L’histoire de la voltige en parapente

Aujourd’hui nous avons des pilotes reconnus comme des athlètes de haut niveau avec une équipe de France de voltige, des champions de France, des champions du monde, un budget fédéral, du matériel spécifique et des sponsors… Mais cela n’a pas toujours été le cas et il aura fallu de longues batailles et l’investissement de quelques personnes pour en arriver là.

Savoir d’où l’on vient permet de mieux comprendre ce que nous sommes aujourd’hui.

Voici donc un chapitre important sur le plan de la culture du vol libre.

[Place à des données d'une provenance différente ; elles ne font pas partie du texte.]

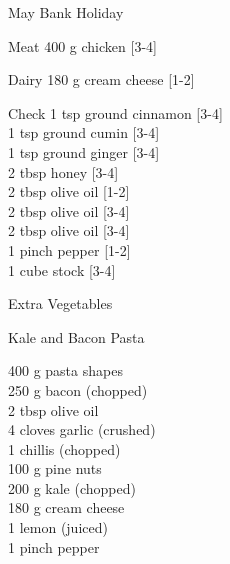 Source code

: \begin{menu}{May Bank Holiday}
\begin{shoppinglist}{Meat}
      400 g chicken 
        {\scriptsize[3-4]}\\
      \end{shoppinglist}%
      \begin{shoppinglist}{Dairy}
      180 g cream cheese 
        {\scriptsize[1-2]}\\
      \end{shoppinglist}%
      \par\vfil %
      \vfil\clearpage %
      \begin{shoppinglist}{Check}
      1 tsp ground cinnamon 
        {\scriptsize[3-4]}\\
      1 tsp ground cumin 
        {\scriptsize[3-4]}\\
      1 tsp ground ginger 
        {\scriptsize[3-4]}\\
      2 tbsp honey 
        {\scriptsize[3-4]}\\
      2 tbsp olive oil 
        {\scriptsize[1-2]}\\
      2 tbsp olive oil 
        {\scriptsize[3-4]}\\
      2 tbsp olive oil 
        {\scriptsize[3-4]}\\
      1 pinch pepper 
        {\scriptsize[1-2]}\\
      1 cube stock 
        {\scriptsize[3-4]}\\
      \end{shoppinglist}%
      \begin{shoppinglist}{Extra Vegetables}
      \end{shoppinglist}%
      \par\vfil %
    \vfil\clearpage
  
    \begin{recipe}{2}{Kale and Bacon Pasta}%
    
		\begin{ingredients}
		400 g pasta shapes  \\
	250 g bacon (chopped) \\
	2 tbsp olive oil  \\
	4 cloves garlic (crushed) \\
	1  chillis (chopped) \\
	100 g pine nuts  \\
	200 g kale (chopped) \\
	180 g cream cheese  \\
	1  lemon (juiced) \\
	1 pinch pepper  \\
	

\end{ingredients}
\end{recipe}
\end{menu}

Dès le début du parapente, des pilotes ont eu envie de jouer avec leurs ailes pour le plaisir, à la recherche de sensations fortes et du contrôle de leur voile…

 

De 1978 à 1988 : les cascadeurs !

Jusqu’en 1986, les pionniers du parapente ont déjà beaucoup à faire pour parvenir à décoller et atterrir proprement. Les performances des ailes de parachutisme utilisées à l’époque ne permettent pas de s’éloigner beaucoup du relief (finesse inférieur à 2 !). Les vols ne durent que quelques secondes et on ne pense même pas à ”faire le fou”, l’activité procurant déjà beaucoup d’adrénaline.

Puis des ailes spécifiques au parapente permettent de s’éloigner du relief, et même d’exploiter les ascendances. Le matériel reste néanmoins très proche des parachutes et permet de faire presque n’importe quoi sans risquer de tomber dans sa voile. Il est alors possible de réaliser un décrochage complet de l’aile et de relâcher à n’importe quel moment : l’abattée consécutive ne nécessitant aucun contrôle. Le décrochage est d’ailleurs enseigné dès les premiers vols en école. Certains pilotes commencent à s’amuser. On parle d’acrobatie, mais je parlerais plutôt de cascades !

Dans l’excellent film ”Super Max” tourné à Verbier en Suisse on peut voir Philipe Bernard jouer les cascadeurs: crash volontaire dans la neige, collision avec une montgolfière, atterrissage dans les arbres et gamelles en tout genre !

Vidéo: quelques extraits de Super Max, un film culte !

 

Quelques années plus tard, voici ”Super Max 2”, avec des ailes déjà plus avancées… On retrouve cet esprit de cascadeur mais pour la première fois on voit des manœuvres effectuées en vol : décrochages, vrilles, et autres fermetures. Ces vols sont filmés au dessus du Léman, depuis le site de Sonchaux qui accueillera quelques années plus tard les premières compétitions de voltige.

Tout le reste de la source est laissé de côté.